7. BUZZ: Guinness's Bar Book
What is now the third most widely read book ever, behind only the Bible and Koran, began as a marketing novelty akin to a neon sign or promotional towel. In 1954, Sir Hugh Beaver, Managing Director of the Arthur Guinness & Sons brewery, decided to print a record book that could be used to settle often senseless, alcohol-fueled barroom debates. (His inspiration was a heated argument over which of two species of birds was faster.) He commissioned the Guinness Book of Records, stamped the Guinness logo on the cover, and distributed it to pubs throughout the British Isles. Much to his surprise, it soon became so popular that bookstores demanded several reprints and it hit the bestseller list within weeks of release. There it has remained there ever since, with well over 110 million copies sold in three dozen languages. Guinness has since divested the publishing unit, but today the record book arguably enjoys greater global name recognition than its namesake Guinness Stout.
8. BUST: Snapple's Giant Meltdown
In 2005, Snapple set out to create the world's largest frozen juice pop in New York City. The 17.5 ton monstrosity melted too quickly, spewing out of the back of a tractor trailer and flooding streets around Union Square Park with a tidal wave of strawberry-kiwi flavored goop and sending Gotham citizens running for their lives, or least to save their shoes. There were a few minor injuries, which exposed the company to litigation potential and while the story did generous a lot of press, it was almost exclusively bad.

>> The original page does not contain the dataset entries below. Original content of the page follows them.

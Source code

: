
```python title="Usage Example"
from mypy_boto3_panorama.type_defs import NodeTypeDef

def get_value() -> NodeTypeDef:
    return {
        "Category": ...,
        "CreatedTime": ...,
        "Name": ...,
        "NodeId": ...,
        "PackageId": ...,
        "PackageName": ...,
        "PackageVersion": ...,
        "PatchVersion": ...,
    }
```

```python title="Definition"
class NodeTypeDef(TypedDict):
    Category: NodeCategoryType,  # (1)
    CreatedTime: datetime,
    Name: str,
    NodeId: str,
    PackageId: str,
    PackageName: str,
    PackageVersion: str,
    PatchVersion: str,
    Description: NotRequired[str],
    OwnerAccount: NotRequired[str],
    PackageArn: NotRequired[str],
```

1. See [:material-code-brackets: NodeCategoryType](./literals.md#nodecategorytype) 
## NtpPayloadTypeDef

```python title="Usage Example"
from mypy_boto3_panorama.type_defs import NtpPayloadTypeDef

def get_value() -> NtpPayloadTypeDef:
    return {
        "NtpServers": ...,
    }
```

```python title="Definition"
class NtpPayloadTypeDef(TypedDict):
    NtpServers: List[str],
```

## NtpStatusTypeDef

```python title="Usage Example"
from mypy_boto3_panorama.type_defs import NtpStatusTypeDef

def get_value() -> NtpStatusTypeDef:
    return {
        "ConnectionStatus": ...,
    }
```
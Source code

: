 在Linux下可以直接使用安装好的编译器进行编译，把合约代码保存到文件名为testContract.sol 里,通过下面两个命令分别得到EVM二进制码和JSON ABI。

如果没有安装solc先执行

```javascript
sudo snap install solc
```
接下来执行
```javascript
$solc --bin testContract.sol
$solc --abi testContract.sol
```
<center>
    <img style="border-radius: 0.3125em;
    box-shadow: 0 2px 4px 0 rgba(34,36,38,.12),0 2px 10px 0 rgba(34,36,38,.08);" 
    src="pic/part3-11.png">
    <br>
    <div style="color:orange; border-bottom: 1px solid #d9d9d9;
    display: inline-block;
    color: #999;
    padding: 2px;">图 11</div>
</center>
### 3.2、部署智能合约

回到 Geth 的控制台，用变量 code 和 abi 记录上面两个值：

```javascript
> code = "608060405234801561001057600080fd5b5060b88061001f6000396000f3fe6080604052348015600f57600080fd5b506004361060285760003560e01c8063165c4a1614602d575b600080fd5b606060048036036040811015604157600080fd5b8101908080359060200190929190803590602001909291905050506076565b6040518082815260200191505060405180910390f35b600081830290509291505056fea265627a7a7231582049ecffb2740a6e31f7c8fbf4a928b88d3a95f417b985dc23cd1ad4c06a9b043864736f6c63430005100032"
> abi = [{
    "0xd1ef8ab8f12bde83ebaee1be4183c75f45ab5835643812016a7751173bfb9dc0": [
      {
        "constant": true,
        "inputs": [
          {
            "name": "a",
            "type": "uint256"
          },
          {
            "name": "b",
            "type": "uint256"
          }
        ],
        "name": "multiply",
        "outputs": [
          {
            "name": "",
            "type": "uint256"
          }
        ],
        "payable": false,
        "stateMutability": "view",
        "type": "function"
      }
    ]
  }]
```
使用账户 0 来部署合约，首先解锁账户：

MSNBC summed the story up with the title "Disaster on a Stick."
9. BUZZ: By Land, Sea and Air
British billionaire entrepreneur Sir Richard Branson has built his empire of often unrelated businesses—record labels, bridal shops, airlines, trains—around the name Virgin, and promoted them with various exploration-type stunts. In 1986 Branson broke the record for fastest transatlantic sailing in a boat christened the Virgin Atlantic Challenger II (the original capsized). The very next year he made the first ever crossing of the Atlantic by hot air balloon, in the Virgin Atlantic Flyer, also breaking the record for the largest hot air balloon ever flown. Even his failures, such as his loss in the race to be the first to pilot a balloon around the world, and his four helicopter rescues from crashes at sea, have helped make headlines for his businesses. In 2004 he drove an "aquaticar," a combination car and boat, from London to Paris via roads and the English Channel, in order to break yet another Guinness World Record. It was a made-for-TV stunt, and Branson sat at the wheel in a tuxedo, arriving to fireworks and popping champagne corks, the car dutifully painted from hood to trunk with Virgin logos.
10. BUZZ: Name That Town
In 1950, NBC's quiz show Truth or Consequences? was one of the most popular shows on radio (and later television). So when the show's host, Ralph Edwards, announced on the air that he would broadcast from the first town willing to name itself after the show, he got a taker in New Mexico. Edwards made the town famous by returning the first weekend of May for the following 50 years. Its unique naming history also spawned an art photography book and a Hollywood movie starring Kiefer Sutherland and Martin Sheen. Today, New Mexicans affectionately call the town of 7,000 "T or C." It may have also set a precedent: In 2000, radio personality Don Imus sold the naming rights to his non-profit New Mexico cattle ranch for kids with cancer to Reader's Digest, as in Reader's Digest, NM, for one million charity dollars.